(Pictures paired with source code)
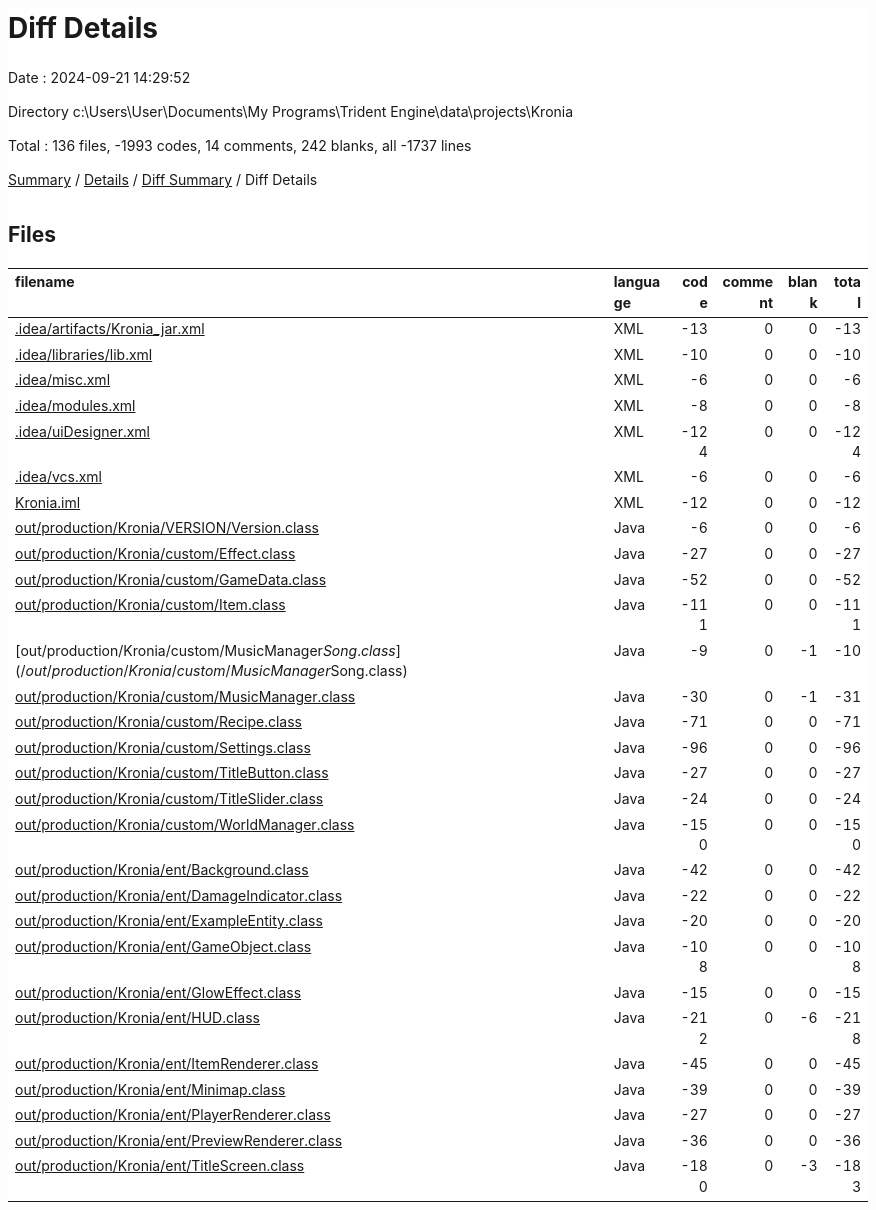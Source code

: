 # Diff Details

Date : 2024-09-21 14:29:52

Directory c:\\Users\\User\\Documents\\My Programs\\Trident Engine\\data\\projects\\Kronia

Total : 136 files,  -1993 codes, 14 comments, 242 blanks, all -1737 lines

[Summary](results.md) / [Details](details.md) / [Diff Summary](diff.md) / Diff Details

## Files
| filename | language | code | comment | blank | total |
| :--- | :--- | ---: | ---: | ---: | ---: |
| [.idea/artifacts/Kronia_jar.xml](/.idea/artifacts/Kronia_jar.xml) | XML | -13 | 0 | 0 | -13 |
| [.idea/libraries/lib.xml](/.idea/libraries/lib.xml) | XML | -10 | 0 | 0 | -10 |
| [.idea/misc.xml](/.idea/misc.xml) | XML | -6 | 0 | 0 | -6 |
| [.idea/modules.xml](/.idea/modules.xml) | XML | -8 | 0 | 0 | -8 |
| [.idea/uiDesigner.xml](/.idea/uiDesigner.xml) | XML | -124 | 0 | 0 | -124 |
| [.idea/vcs.xml](/.idea/vcs.xml) | XML | -6 | 0 | 0 | -6 |
| [Kronia.iml](/Kronia.iml) | XML | -12 | 0 | 0 | -12 |
| [out/production/Kronia/VERSION/Version.class](/out/production/Kronia/VERSION/Version.class) | Java | -6 | 0 | 0 | -6 |
| [out/production/Kronia/custom/Effect.class](/out/production/Kronia/custom/Effect.class) | Java | -27 | 0 | 0 | -27 |
| [out/production/Kronia/custom/GameData.class](/out/production/Kronia/custom/GameData.class) | Java | -52 | 0 | 0 | -52 |
| [out/production/Kronia/custom/Item.class](/out/production/Kronia/custom/Item.class) | Java | -111 | 0 | 0 | -111 |
| [out/production/Kronia/custom/MusicManager$Song.class](/out/production/Kronia/custom/MusicManager$Song.class) | Java | -9 | 0 | -1 | -10 |
| [out/production/Kronia/custom/MusicManager.class](/out/production/Kronia/custom/MusicManager.class) | Java | -30 | 0 | -1 | -31 |
| [out/production/Kronia/custom/Recipe.class](/out/production/Kronia/custom/Recipe.class) | Java | -71 | 0 | 0 | -71 |
| [out/production/Kronia/custom/Settings.class](/out/production/Kronia/custom/Settings.class) | Java | -96 | 0 | 0 | -96 |
| [out/production/Kronia/custom/TitleButton.class](/out/production/Kronia/custom/TitleButton.class) | Java | -27 | 0 | 0 | -27 |
| [out/production/Kronia/custom/TitleSlider.class](/out/production/Kronia/custom/TitleSlider.class) | Java | -24 | 0 | 0 | -24 |
| [out/production/Kronia/custom/WorldManager.class](/out/production/Kronia/custom/WorldManager.class) | Java | -150 | 0 | 0 | -150 |
| [out/production/Kronia/ent/Background.class](/out/production/Kronia/ent/Background.class) | Java | -42 | 0 | 0 | -42 |
| [out/production/Kronia/ent/DamageIndicator.class](/out/production/Kronia/ent/DamageIndicator.class) | Java | -22 | 0 | 0 | -22 |
| [out/production/Kronia/ent/ExampleEntity.class](/out/production/Kronia/ent/ExampleEntity.class) | Java | -20 | 0 | 0 | -20 |
| [out/production/Kronia/ent/GameObject.class](/out/production/Kronia/ent/GameObject.class) | Java | -108 | 0 | 0 | -108 |
| [out/production/Kronia/ent/GlowEffect.class](/out/production/Kronia/ent/GlowEffect.class) | Java | -15 | 0 | 0 | -15 |
| [out/production/Kronia/ent/HUD.class](/out/production/Kronia/ent/HUD.class) | Java | -212 | 0 | -6 | -218 |
| [out/production/Kronia/ent/ItemRenderer.class](/out/production/Kronia/ent/ItemRenderer.class) | Java | -45 | 0 | 0 | -45 |
| [out/production/Kronia/ent/Minimap.class](/out/production/Kronia/ent/Minimap.class) | Java | -39 | 0 | 0 | -39 |
| [out/production/Kronia/ent/PlayerRenderer.class](/out/production/Kronia/ent/PlayerRenderer.class) | Java | -27 | 0 | 0 | -27 |
| [out/production/Kronia/ent/PreviewRenderer.class](/out/production/Kronia/ent/PreviewRenderer.class) | Java | -36 | 0 | 0 | -36 |
| [out/production/Kronia/ent/TitleScreen.class](/out/production/Kronia/ent/TitleScreen.class) | Java | -180 | 0 | -3 | -183 |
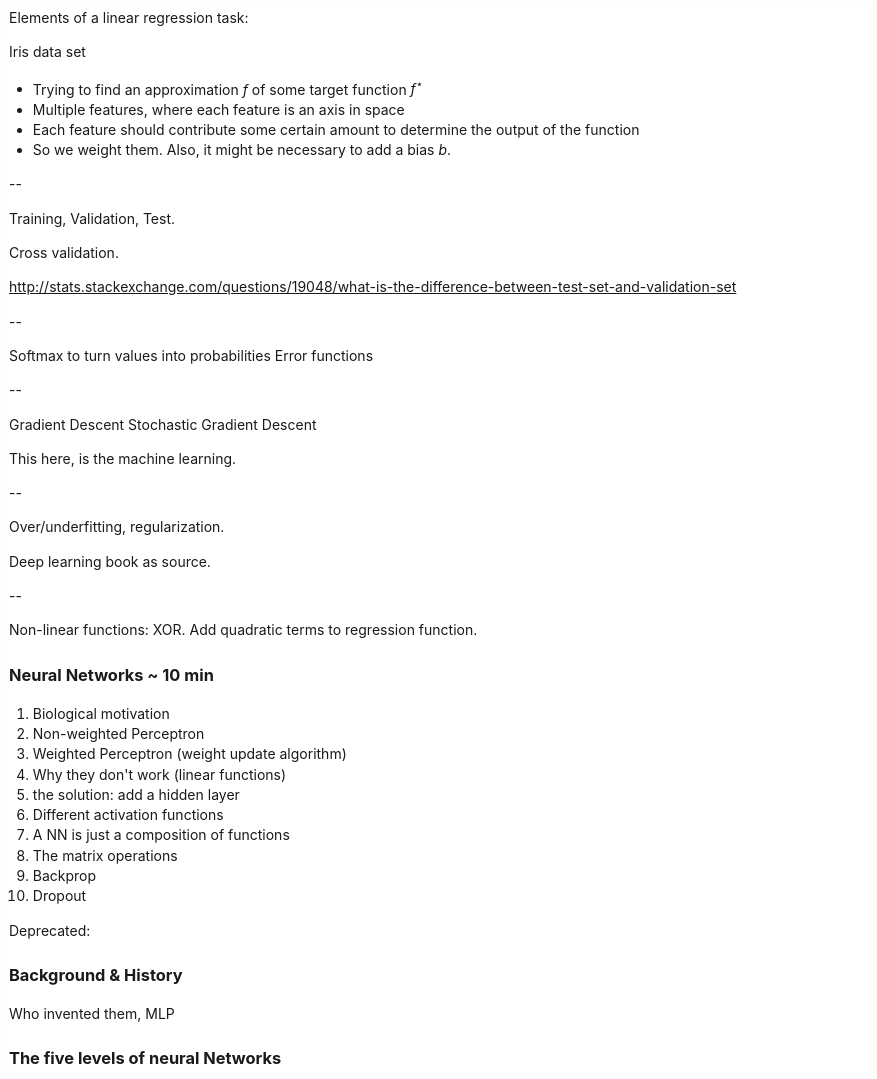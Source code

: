 Elements of a linear regression task:

Iris data set

* Trying to find an approximation $f$ of some target function $f^\star$
* Multiple features, where each feature is an axis in space
* Each feature should contribute some certain amount to determine the output of the function
* So we weight them. Also, it might be necessary to add a bias $b$.

--

Training, Validation, Test.

Cross validation.

http://stats.stackexchange.com/questions/19048/what-is-the-difference-between-test-set-and-validation-set

--

Softmax to turn values into probabilities
Error functions

--

Gradient Descent
Stochastic Gradient Descent

This here, is the machine learning.

--

Over/underfitting, regularization.

Deep learning book as source.

--

Non-linear functions: XOR. Add quadratic terms to regression function.

### Neural Networks ~ 10 min

1. Biological motivation
2. Non-weighted Perceptron
3. Weighted Perceptron (weight update algorithm)
4. Why they don't work  (linear functions)
5. the solution: add a hidden layer
6. Different activation functions
7. A NN is just a composition of functions
8. The matrix operations
9. Backprop
10. Dropout

Deprecated:
### Background & History

Who invented them, MLP

### The five levels of neural Networks

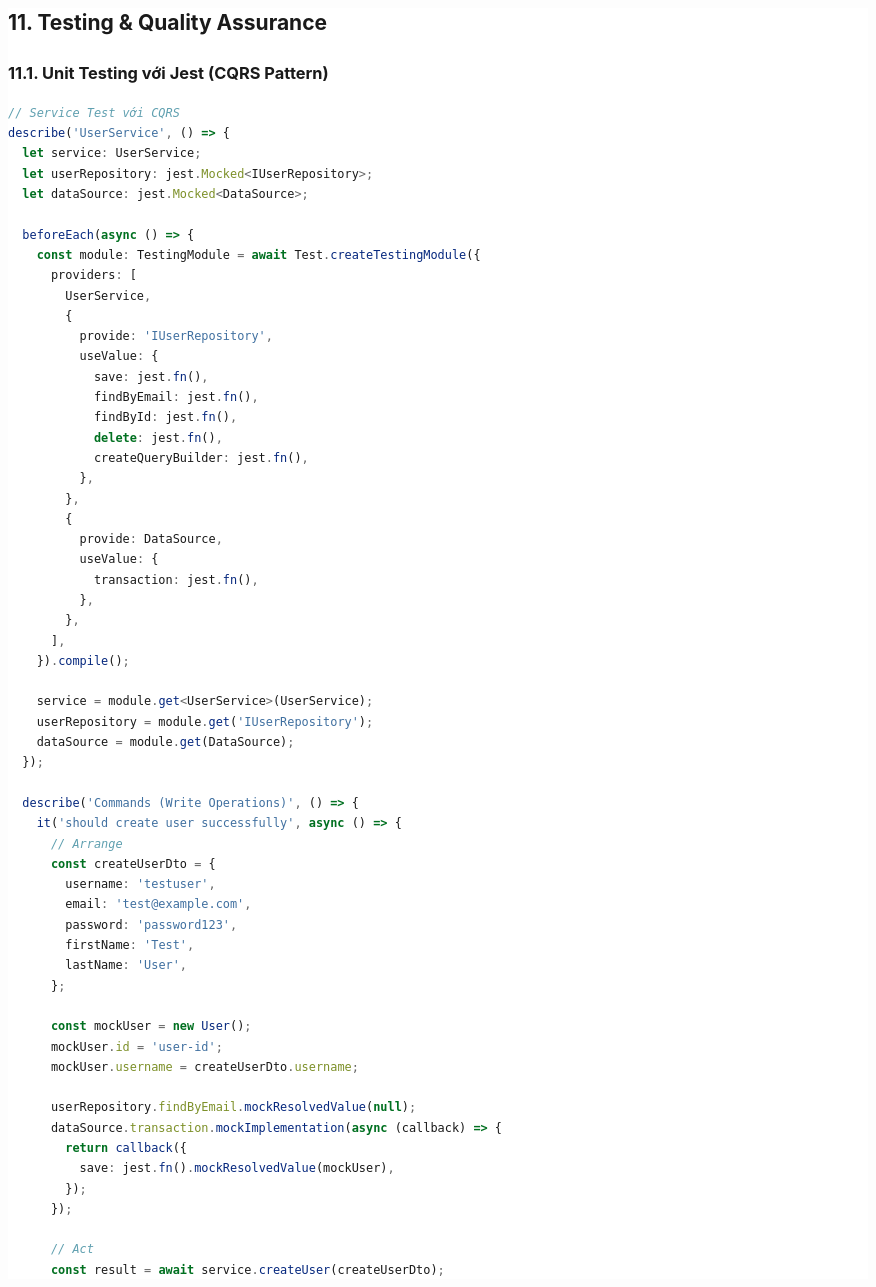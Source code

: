 ## 11. Testing & Quality Assurance

### 11.1. Unit Testing với Jest (CQRS Pattern)
```typescript
// Service Test với CQRS
describe('UserService', () => {
  let service: UserService;
  let userRepository: jest.Mocked<IUserRepository>;
  let dataSource: jest.Mocked<DataSource>;

  beforeEach(async () => {
    const module: TestingModule = await Test.createTestingModule({
      providers: [
        UserService,
        {
          provide: 'IUserRepository',
          useValue: {
            save: jest.fn(),
            findByEmail: jest.fn(),
            findById: jest.fn(),
            delete: jest.fn(),
            createQueryBuilder: jest.fn(),
          },
        },
        {
          provide: DataSource,
          useValue: {
            transaction: jest.fn(),
          },
        },
      ],
    }).compile();

    service = module.get<UserService>(UserService);
    userRepository = module.get('IUserRepository');
    dataSource = module.get(DataSource);
  });

  describe('Commands (Write Operations)', () => {
    it('should create user successfully', async () => {
      // Arrange
      const createUserDto = {
        username: 'testuser',
        email: 'test@example.com',
        password: 'password123',
        firstName: 'Test',
        lastName: 'User',
      };

      const mockUser = new User();
      mockUser.id = 'user-id';
      mockUser.username = createUserDto.username;

      userRepository.findByEmail.mockResolvedValue(null);
      dataSource.transaction.mockImplementation(async (callback) => {
        return callback({
          save: jest.fn().mockResolvedValue(mockUser),
        });
      });

      // Act
      const result = await service.createUser(createUserDto);
```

**What is required**
Count the lines in these records that hold the string "describe". Only the number is wanted.

**Answer box**
2